The new features aim to help you more easily find the tweets, people, and news users are likely to be most interested in.
Mere weeks after personalizing trending topics, Twitter has unveiled new search and discovery features that aim to help you find the tweets, people, and news users are likely to be most interested in more easily.
Together, the overhaul suggests that Twitter is trying to customize the user experience in every conceivable direction. In this instance, the main new search features create an autocomplete option and the ability to view search results solely from people you follow.
The former adopts a Google-like tool where Twitter tries to guess the topic you’re searching for as you’re typing it. As you type the word or phrase you’re looking for, Twitter will show you a drop-down list of suggestions to help you get to where you’re going a little faster.
The search results will then show the most relevant tweets and accounts, along with the most significant images, videos, and news articles related to your search query. If you happen to misspell a word you’re looking for, Twitter will offer spelling corrections.
Meanwhile, if you’re looking for tweets and people linked to a topic that tweeters use multiple search terms for, Twitter will offer relevant suggestions.
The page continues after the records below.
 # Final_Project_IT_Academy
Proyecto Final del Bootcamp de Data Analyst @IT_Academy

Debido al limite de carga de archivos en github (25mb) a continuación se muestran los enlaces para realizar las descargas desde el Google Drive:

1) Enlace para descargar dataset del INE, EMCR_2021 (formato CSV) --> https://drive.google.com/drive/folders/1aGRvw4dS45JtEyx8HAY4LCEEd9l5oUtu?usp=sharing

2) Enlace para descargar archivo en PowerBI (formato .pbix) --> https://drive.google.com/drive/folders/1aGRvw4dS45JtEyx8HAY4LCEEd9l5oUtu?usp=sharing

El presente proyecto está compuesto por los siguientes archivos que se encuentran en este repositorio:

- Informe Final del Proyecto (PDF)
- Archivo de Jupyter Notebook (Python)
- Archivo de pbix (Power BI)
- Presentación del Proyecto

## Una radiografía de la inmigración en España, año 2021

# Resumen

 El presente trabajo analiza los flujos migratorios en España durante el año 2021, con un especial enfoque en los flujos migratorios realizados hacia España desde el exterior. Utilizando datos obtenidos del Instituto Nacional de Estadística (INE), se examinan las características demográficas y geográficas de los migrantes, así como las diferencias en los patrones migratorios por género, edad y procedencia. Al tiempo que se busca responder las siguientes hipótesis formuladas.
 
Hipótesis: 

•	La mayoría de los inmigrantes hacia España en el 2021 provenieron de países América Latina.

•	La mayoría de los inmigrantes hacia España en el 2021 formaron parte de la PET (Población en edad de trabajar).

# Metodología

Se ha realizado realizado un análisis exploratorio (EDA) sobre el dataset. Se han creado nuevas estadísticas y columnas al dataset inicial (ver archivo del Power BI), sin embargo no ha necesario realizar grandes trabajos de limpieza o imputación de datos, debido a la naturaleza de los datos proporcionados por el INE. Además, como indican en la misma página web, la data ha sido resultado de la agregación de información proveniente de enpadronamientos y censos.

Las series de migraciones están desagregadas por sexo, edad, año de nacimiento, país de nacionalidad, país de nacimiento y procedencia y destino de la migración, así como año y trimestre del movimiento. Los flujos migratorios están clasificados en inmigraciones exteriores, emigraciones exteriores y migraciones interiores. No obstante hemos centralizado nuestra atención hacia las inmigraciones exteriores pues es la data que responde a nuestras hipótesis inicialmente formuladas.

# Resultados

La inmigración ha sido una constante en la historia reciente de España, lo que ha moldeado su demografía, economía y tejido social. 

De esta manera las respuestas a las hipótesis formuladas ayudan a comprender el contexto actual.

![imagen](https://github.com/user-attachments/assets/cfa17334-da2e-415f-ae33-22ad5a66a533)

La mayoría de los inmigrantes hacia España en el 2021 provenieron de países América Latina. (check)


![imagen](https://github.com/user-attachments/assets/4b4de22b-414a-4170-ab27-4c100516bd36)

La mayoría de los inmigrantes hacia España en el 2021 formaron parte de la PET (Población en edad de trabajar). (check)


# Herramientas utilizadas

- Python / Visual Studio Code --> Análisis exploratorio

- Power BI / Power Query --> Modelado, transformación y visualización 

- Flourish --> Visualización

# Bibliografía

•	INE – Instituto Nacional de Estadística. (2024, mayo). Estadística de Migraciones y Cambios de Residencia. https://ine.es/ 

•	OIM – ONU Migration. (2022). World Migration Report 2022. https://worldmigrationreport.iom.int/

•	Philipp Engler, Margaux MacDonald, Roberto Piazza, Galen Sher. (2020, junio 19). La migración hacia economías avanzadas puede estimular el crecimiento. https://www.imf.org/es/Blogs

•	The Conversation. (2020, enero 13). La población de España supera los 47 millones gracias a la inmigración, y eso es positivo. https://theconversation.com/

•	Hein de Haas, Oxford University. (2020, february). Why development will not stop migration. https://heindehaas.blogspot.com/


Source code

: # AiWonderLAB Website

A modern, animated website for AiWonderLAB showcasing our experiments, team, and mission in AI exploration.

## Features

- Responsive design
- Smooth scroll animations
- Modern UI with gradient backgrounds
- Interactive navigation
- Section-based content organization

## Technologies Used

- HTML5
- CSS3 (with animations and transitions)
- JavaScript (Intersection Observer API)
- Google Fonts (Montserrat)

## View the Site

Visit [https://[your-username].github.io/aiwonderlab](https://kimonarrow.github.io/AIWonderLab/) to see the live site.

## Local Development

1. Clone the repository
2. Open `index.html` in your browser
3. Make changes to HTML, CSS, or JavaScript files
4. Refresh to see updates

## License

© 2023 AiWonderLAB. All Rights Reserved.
For instance, if you’re looking for information related to Sunday’s Wimbledon final and search for “Andy Murray,” Twitter might suggest that you search for “Roger Federer”-related details too.
One of the key updates is the option to few search results solely from people you follow. While Twitter’s long given you the chance to switch between top tweets and the most recent 140-character messages using a certain phrase or word, you can now hit a “People you follow” link instead. This can prove especially useful if you catch something interesting in your timeline, but it floats on by in the river of tweets. If you remember a certain word or phrase used in that tweet, it should now be easier to find again.
Twitter’s gradually pushing these updates out to everyone through its website, while the related search suggestions, autocomplete, and corrections are coming to its iPhone and Twitter applications as well.
The first indication of the new-look search and discovery features leaked Thursday when Pankaj Gupta, who leads Twitter’s personalization and recommender systems group, tweeted: “Search & discovery in @twitter set to change forever after tmrw.”
The new tools aren’t exactly as groundbreaking as say, finally letting you search tweets older than a few days old, though they should certainly come in useful.
With 340 million tweets every day as of March, finding tweets and tweeters which match your interests can be an overwhelming proposition. The search and discover updates will go a long way towards resolving that issue.